Dysmey Post Archive > Pages for 2003 > Mid-August 2003 Edition

Labor Day 2003 Edition

weather

The Labor Day weekend was wet, wet, wet. It was sunny and cool on Saturday morning, so I went out and mowed the lawn. I also did some weeding of the worst of the weeds. In the process, I really sprained my lower back. It hurt like blue bloody blasts, but I managed to finish the lawn. Three days later it still hurts.

labor day

This is supposed to be the holiday for workers, but over the years it had become the unofficial end of summer. There's no backyard grilling this year, though, as it rained all day yesterday. I had fried chicken Padre bought with some of his experimental spicy hash-brown potatoes.

These days the worker focus has returned to Labor Day because there are a lot of workers out there either unemployed or underemployed. Ha, it's sounds just like Mexico! Many of the lost jobs are in manufacturing and information services, outsource to India, China and who knows where else. Companies are even outsourcing accounting jobs! That is the height of folly, because most executives got their start in accounting (at least most of those in my company did). Sooner or later, if this keeps up, they will run out of people to take their places.

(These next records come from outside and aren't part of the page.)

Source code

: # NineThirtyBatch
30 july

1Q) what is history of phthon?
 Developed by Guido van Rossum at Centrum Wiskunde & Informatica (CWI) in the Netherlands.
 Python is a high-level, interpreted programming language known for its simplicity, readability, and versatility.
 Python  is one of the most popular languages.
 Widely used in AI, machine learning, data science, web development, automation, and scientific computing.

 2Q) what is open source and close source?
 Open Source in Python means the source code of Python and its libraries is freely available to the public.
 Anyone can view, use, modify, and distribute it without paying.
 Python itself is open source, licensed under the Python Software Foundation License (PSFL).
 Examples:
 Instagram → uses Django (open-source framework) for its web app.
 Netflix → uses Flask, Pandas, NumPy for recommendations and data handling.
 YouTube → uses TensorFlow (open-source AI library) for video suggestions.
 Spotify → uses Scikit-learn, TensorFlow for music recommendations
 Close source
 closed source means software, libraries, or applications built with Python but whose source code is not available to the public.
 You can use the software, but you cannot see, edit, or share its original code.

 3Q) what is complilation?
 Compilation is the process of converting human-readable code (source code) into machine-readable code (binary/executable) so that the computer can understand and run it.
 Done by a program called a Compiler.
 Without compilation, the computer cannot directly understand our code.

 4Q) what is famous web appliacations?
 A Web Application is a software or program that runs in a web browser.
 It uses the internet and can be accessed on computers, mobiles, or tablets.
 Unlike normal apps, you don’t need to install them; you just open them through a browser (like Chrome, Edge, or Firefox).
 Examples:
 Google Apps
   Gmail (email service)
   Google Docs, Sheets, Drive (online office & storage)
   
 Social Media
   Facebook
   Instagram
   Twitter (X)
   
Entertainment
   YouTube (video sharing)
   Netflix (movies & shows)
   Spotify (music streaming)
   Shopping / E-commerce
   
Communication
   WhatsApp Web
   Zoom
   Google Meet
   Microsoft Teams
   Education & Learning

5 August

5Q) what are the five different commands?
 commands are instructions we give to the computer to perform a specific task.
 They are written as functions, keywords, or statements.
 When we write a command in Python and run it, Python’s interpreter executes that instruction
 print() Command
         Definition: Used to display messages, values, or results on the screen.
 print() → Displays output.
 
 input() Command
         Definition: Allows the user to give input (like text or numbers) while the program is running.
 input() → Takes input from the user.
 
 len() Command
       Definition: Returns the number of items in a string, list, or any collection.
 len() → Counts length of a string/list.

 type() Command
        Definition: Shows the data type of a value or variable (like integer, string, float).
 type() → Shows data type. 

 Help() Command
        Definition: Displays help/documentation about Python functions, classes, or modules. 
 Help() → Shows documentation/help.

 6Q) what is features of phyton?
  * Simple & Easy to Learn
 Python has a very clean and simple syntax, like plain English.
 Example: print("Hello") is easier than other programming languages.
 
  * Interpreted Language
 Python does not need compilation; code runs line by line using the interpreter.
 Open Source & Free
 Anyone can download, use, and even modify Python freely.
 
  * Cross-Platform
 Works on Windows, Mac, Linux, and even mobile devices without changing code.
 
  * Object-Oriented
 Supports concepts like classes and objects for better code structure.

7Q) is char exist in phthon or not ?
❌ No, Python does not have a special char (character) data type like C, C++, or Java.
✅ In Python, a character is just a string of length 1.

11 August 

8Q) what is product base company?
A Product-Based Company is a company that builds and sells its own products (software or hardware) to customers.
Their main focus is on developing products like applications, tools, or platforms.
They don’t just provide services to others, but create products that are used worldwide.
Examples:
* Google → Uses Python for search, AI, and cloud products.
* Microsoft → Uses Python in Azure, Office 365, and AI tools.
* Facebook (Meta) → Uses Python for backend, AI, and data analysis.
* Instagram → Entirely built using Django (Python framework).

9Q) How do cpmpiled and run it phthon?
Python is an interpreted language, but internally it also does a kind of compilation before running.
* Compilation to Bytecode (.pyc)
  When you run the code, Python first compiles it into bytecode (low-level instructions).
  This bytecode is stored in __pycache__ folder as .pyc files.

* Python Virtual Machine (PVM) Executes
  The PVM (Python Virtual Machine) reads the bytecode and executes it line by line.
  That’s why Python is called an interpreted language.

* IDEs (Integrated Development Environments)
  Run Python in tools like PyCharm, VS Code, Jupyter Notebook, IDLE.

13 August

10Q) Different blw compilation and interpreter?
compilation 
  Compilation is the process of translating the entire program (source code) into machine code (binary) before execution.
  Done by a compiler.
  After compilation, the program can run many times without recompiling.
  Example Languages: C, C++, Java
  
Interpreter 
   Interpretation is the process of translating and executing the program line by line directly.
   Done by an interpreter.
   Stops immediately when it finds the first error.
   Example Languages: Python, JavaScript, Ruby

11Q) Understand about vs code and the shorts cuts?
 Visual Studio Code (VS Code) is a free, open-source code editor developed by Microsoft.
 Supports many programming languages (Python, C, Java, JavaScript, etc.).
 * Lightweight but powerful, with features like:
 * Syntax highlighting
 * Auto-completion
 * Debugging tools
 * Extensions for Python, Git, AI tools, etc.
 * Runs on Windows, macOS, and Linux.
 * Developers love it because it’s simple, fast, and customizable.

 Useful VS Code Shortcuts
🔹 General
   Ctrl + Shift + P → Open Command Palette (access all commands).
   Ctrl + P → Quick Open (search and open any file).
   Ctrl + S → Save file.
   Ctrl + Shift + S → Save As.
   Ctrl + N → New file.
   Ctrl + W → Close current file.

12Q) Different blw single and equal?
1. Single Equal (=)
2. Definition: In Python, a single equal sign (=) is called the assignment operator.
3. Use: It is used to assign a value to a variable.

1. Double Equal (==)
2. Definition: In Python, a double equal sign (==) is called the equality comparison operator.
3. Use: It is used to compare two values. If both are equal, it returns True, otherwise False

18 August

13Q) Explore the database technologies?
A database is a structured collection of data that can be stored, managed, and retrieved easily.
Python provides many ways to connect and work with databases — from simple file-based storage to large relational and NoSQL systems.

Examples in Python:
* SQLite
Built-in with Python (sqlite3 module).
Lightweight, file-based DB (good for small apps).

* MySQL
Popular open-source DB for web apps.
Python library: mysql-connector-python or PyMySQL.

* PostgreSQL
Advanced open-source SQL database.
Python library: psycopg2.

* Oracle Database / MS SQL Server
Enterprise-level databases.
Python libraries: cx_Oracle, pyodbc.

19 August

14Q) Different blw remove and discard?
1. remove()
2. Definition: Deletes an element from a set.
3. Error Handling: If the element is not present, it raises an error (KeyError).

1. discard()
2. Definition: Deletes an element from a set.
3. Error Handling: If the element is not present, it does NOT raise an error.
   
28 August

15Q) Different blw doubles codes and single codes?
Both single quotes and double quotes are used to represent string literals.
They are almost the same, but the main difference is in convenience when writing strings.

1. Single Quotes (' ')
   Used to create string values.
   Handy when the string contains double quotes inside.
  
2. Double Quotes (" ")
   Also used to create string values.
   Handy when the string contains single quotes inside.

Ars Technica posted a news article on the coming labor shortage, quoting a business site as saying: "Executives at Cigna [insurance], Intel [electronics], SAS [software], Sprint [telecom], Whirlpool [appliances], WPP [marketing], and Adecco (the world's largest placement firm)…worry that the supply of labor is about to fall seriously short of demand." This is due to the coming retirement of the baby-boomers: those folks who turned out to be infertile due to their futile search for the perfect career/relationship ratio and thus haven't produced enough kids to replace them.

The Ars crowd, mostly hackers of the hardware variety, were not sympathetic at all: many of them were victims of the layoff and outsourcing policies of companies like these. All of them regard the executives' fears as crocodile tears.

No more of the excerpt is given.